In the instance of the enjoi labels, the narrowing down of women to the domestic sphere is completely unnecessary; I would imagine this to be true even for their sales. Since the label is inside of the shirt and away from the visibility of the buyer, it certainly doesn’t seem like it would affect sales either way. However, what it does affect is the many women who are continuously being pressured to perform in particular ways because of these messages.

Furthermore, if people are buying these shirts and supporting the companies—despite whether he or she knows about the label on the inside of the shirt—it is unlikely that these messages will change. For big corporations, little else matters other than sales. It is important to know what we are buying and to make sure we agree with any and ALL the messages the companies sends out. If the sales are not affected, these harmful messages will continue.

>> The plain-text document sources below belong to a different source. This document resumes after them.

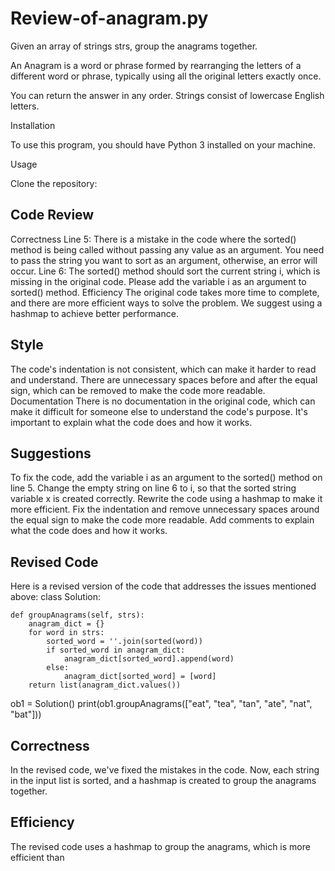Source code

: # Review-of-anagram.py

Given an array of strings strs, group the anagrams together.

An Anagram is a word or phrase formed by rearranging the letters of a different word or phrase, typically using all the original letters exactly once.

You can return the answer in any order. Strings consist of lowercase English letters.

Installation

To use this program, you should have Python 3 installed on your machine.

Usage

Clone the repository:

## Code Review

Correctness
Line 5: There is a mistake in the code where the sorted() method is being called without passing any value as an argument. You need to pass the string you want to sort as an argument, otherwise, an error will occur.
Line 6: The sorted() method should sort the current string i, which is missing in the original code. Please add the variable i as an argument to sorted() method.
Efficiency
The original code takes more time to complete, and there are more efficient ways to solve the problem. We suggest using a hashmap to achieve better performance.

## Style
The code's indentation is not consistent, which can make it harder to read and understand.
There are unnecessary spaces before and after the equal sign, which can be removed to make the code more readable.
Documentation
There is no documentation in the original code, which can make it difficult for someone else to understand the code's purpose. It's important to explain what the code does and how it works.

## Suggestions

To fix the code, add the variable i as an argument to the sorted() method on line 5.
Change the empty string on line 6 to i, so that the sorted string variable x is created correctly.
Rewrite the code using a hashmap to make it more efficient.
Fix the indentation and remove unnecessary spaces around the equal sign to make the code more readable.
Add comments to explain what the code does and how it works.

## Revised Code

Here is a revised version of the code that addresses the issues mentioned above:
class Solution:

    def groupAnagrams(self, strs):
        anagram_dict = {}
        for word in strs:
            sorted_word = ''.join(sorted(word))
            if sorted_word in anagram_dict:
                anagram_dict[sorted_word].append(word)
            else:
                anagram_dict[sorted_word] = [word]
        return list(anagram_dict.values())

ob1 = Solution()
print(ob1.groupAnagrams(["eat", "tea", "tan", "ate", "nat", "bat"]))

## Correctness
In the revised code, we've fixed the mistakes in the code. Now, each string in the input list is sorted, and a hashmap is created to group the anagrams together.

## Efficiency
The revised code uses a hashmap to group the anagrams, which is more efficient than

  1. I agree with this. It is completely unecessary to print something like that on a label. All that is doing is adding to the stereotype that women are in fact the ones that are expected to be doing the laundry. To go along with this, there is a commercial for CLorox Bleach that shows women in history doing laundry, and it fastforwards to women now still doing laundry. The commentators in the mean time are stating the fact that women doing laundry have been passed down from generation to generation, and although some things have changed like the clothing the men wear and that women wear, but the fact still remains that women are responsible for this domestic task.

  2. I think its perfect, now I know who washes the clothes. Women.
    Thanks Enjoi!
    -Love Kris, a young adult boy :)

  3. I have never purchased any of enjoi's products. It becomes more and more abundantly clear to me that I should though. I am all for the subjugation of women and enforcing that my woman does the laundry. Provided she has already cleaned the remainder of the house and has made a delicious deli meat sandwich.

    To blame enjoi for this blatant joke is asinine. If women want to do something about being objectified, that is the individual woman's perogative. Women actually objectify themselves if anything.

    You either have no sense of humor or need a little Panda Lovin. ;)

  4. Thank you! I showed my teenage son. And told him how wrong that was and I will never purchase another enjoi the shirt again!

  5. This DOES send the wrong message, these stereotypes are still believed by many men. My abusive ex was one of them. He believed in 'women's jobs' such as making the bed and doing his laundry. He would even bring his laundry from his place of living, where he had facilities (I didn't), just to try to make me do it. If I refused, or told him it was his mess as I was always gone for 2 weeks at a time to work in another province, he would throw a fit. He would yell, throw things, damage my property or physically threaten me until I gave in.
    Old-fashioned thinking prompted many of his attacks. That is how labels like this for brands that young kids worship is a problem. Lots of people are smart enough to differentiate, but not even close to all.